Fricks John, Yao Lingxing, Elston Timothy C, Gregory Forest And M
Department of Statistics, Penn State University, University Park, PA 16802.
Department of Mathematics, University of North Carolina, Chapel Hill, NC 27599-3250 ; Department of Pharmacology, University of North Carolina, Chapel Hill, NC 27599-7365.
SIAM J Appl Math. 2009;69(5):1277-1308. doi: 10.1137/070695186.
Passive microrheology [12] utilizes measurements of noisy, entropic fluctuations (i.e., diffusive properties) of micron-scale spheres in soft matter to infer bulk frequency-dependent loss and storage moduli. Here, we are concerned exclusively with diffusion of Brownian particles in viscoelastic media, for which the Mason-Weitz theoretical-experimental protocol is ideal, and the more challenging inference of bulk viscoelastic moduli is decoupled. The diffusive theory begins with a generalized Langevin equation (GLE) with a memory drag law specified by a kernel [7, 16, 22, 23]. We start with a discrete formulation of the GLE as an autoregressive stochastic process governing microbead paths measured by particle tracking. For the inverse problem (recovery of the memory kernel from experimental data) we apply time series analysis (maximum likelihood estimators via the Kalman filter) directly to bead position data, an alternative to formulas based on mean-squared displacement statistics in frequency space. For direct modeling, we present statistically exact GLE algorithms for individual particle paths as well as statistical correlations for displacement and velocity. Our time-domain methods rest upon a generalization of well-known results for a single-mode exponential kernel [1, 7, 22, 23] to an arbitrary -mode exponential series, for which the GLE is transformed to a vector Ornstein-Uhlenbeck process.

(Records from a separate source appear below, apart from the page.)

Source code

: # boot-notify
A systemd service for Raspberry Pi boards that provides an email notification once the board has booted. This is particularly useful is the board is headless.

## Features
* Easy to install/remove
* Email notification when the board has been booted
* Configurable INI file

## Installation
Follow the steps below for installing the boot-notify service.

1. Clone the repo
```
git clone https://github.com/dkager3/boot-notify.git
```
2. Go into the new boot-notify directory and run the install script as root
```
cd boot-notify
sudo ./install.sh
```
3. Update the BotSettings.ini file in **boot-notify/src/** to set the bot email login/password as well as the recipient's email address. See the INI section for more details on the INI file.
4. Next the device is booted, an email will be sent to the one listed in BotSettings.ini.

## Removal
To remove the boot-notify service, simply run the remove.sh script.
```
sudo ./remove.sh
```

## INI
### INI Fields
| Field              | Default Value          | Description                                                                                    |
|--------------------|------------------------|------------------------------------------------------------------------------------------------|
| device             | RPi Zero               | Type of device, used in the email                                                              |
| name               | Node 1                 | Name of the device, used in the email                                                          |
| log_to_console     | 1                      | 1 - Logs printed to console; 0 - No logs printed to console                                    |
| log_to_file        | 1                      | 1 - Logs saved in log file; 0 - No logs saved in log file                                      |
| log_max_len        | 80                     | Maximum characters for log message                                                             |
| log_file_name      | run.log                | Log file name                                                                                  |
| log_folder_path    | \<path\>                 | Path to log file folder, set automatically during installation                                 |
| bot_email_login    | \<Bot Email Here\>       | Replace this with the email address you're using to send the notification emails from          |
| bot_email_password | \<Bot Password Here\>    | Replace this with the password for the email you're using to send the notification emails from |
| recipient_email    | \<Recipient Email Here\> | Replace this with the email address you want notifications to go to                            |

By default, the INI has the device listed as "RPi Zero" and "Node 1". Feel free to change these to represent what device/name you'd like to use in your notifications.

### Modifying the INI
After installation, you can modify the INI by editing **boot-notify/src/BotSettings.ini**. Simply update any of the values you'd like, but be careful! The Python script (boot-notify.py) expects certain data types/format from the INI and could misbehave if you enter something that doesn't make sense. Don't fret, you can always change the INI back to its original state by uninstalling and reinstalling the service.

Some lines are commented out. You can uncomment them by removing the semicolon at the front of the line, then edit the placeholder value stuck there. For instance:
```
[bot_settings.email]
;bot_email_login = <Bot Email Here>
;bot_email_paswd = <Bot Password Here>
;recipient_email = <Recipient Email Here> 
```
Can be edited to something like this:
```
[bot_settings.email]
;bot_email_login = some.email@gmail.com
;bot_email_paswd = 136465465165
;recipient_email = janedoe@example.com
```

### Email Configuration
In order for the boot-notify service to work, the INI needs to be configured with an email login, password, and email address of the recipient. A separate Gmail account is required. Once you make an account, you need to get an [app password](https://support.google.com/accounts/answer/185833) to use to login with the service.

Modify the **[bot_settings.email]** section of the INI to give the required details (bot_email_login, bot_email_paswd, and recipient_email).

被动式微观流变学[12]利用对软物质中微米级球体的噪声熵涨落(即扩散特性)进行测量,来推断与频率相关的体积损耗模量和储能模量。在此,我们仅关注布朗粒子在粘弹性介质中的扩散,对此梅森 - 韦茨理论 - 实验方案是理想的,并且体积粘弹性模量这一更具挑战性的推断被解耦。扩散理论始于一个广义朗之万方程(GLE),其具有由一个核指定的记忆拖曳定律[7, 16, 22, 23]。我们从将GLE离散化为一个自回归随机过程开始,该过程用于控制通过粒子追踪测量的微珠路径。对于反问题(从实验数据中恢复记忆核),我们将时间序列分析(通过卡尔曼滤波器的最大似然估计器)直接应用于珠子位置数据,这是一种替代基于频率空间中均方位移统计的公式的方法。对于直接建模,我们给出了单个粒子路径的统计精确GLE算法以及位移和速度的统计相关性。我们的时域方法基于将单模指数核[1, 7, 22, 23]的著名结果推广到任意模指数级数,对于该级数,GLE被转换为向量奥恩斯坦 - 乌伦贝克过程。